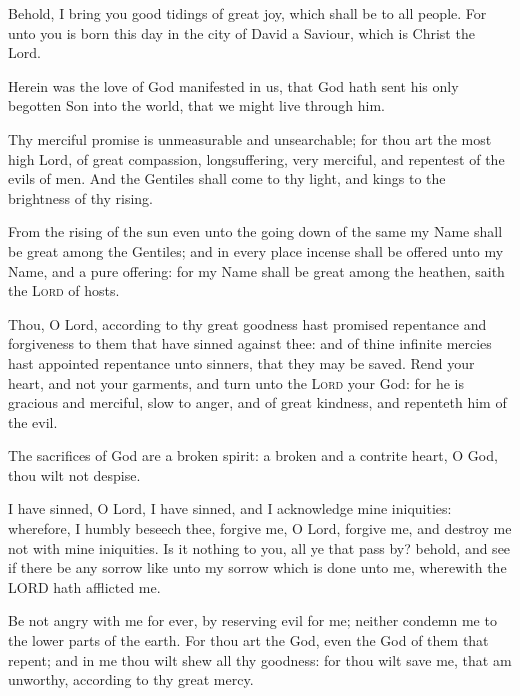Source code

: \begin{multicols}{2}
	Behold, I bring you good tidings of great joy, which shall be to all people. For unto you is born this day in the city of David a Saviour, which is Christ the Lord.
	\par
	Herein was the love of God manifested in us, that God hath sent his only begotten Son into the world, that we might live through him. 
	\par
	Thy merciful promise is unmeasurable and unsearchable; for thou art the most high Lord, of great compassion, longsuffering, very merciful, and repentest of the evils of men. 
	And the Gentiles shall come to thy light, and kings to the brightness of thy rising.\par
	From the rising of the sun even unto the going down of the same my Name shall be great among the Gentiles; and in every place incense shall be offered unto my Name, and a pure offering: for my Name shall be great among the heathen, saith the \textsc{Lord} of hosts.
	\par
    Thou, O Lord, according to thy great goodness hast promised repentance and forgiveness to them that have sinned against thee: and of thine infinite mercies hast appointed repentance unto sinners, that they may be saved. 
	Rend your heart, and not your garments, and turn unto the \textsc{Lord} your God: for he is gracious and merciful, slow to anger, and of great kindness, and repenteth him of the evil.\par
    The sacrifices of God are a broken spirit: a broken and a contrite heart, O God, thou wilt not despise.\par
    I have sinned, O Lord, I have sinned, and I acknowledge mine iniquities: wherefore, I humbly beseech thee, forgive me, O Lord, forgive me, and destroy me not with mine iniquities. 
    Is it nothing to you, all ye that pass by? behold, and see if there be any sorrow like unto my sorrow which is done unto me, wherewith the LORD hath afflicted me.\par
    Be not angry with me for ever, by reserving evil for me; neither condemn me to the lower parts of the earth. For thou art the God, even the God of them that repent; and in me thou wilt shew all thy goodness: for thou wilt save me, that am unworthy, according to thy great mercy. 

\end{multicols}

## TASK OBJECTIVE
From the first line to the last, repeat the records exactly and skip the pictures.

## FINAL ANSWER
Source code

: \begin{multicols}{2}
	Behold, I bring you good tidings of great joy, which shall be to all people. For unto you is born this day in the city of David a Saviour, which is Christ the Lord.
	\par
	Herein was the love of God manifested in us, that God hath sent his only begotten Son into the world, that we might live through him. 
	\par
	Thy merciful promise is unmeasurable and unsearchable; for thou art the most high Lord, of great compassion, longsuffering, very merciful, and repentest of the evils of men. 
	And the Gentiles shall come to thy light, and kings to the brightness of thy rising.\par
	From the rising of the sun even unto the going down of the same my Name shall be great among the Gentiles; and in every place incense shall be offered unto my Name, and a pure offering: for my Name shall be great among the heathen, saith the \textsc{Lord} of hosts.
	\par
    Thou, O Lord, according to thy great goodness hast promised repentance and forgiveness to them that have sinned against thee: and of thine infinite mercies hast appointed repentance unto sinners, that they may be saved. 
	Rend your heart, and not your garments, and turn unto the \textsc{Lord} your God: for he is gracious and merciful, slow to anger, and of great kindness, and repenteth him of the evil.\par
    The sacrifices of God are a broken spirit: a broken and a contrite heart, O God, thou wilt not despise.\par
    I have sinned, O Lord, I have sinned, and I acknowledge mine iniquities: wherefore, I humbly beseech thee, forgive me, O Lord, forgive me, and destroy me not with mine iniquities. 
    Is it nothing to you, all ye that pass by? behold, and see if there be any sorrow like unto my sorrow which is done unto me, wherewith the LORD hath afflicted me.\par
    Be not angry with me for ever, by reserving evil for me; neither condemn me to the lower parts of the earth. For thou art the God, even the God of them that repent; and in me thou wilt shew all thy goodness: for thou wilt save me, that am unworthy, according to thy great mercy. 

\end{multicols}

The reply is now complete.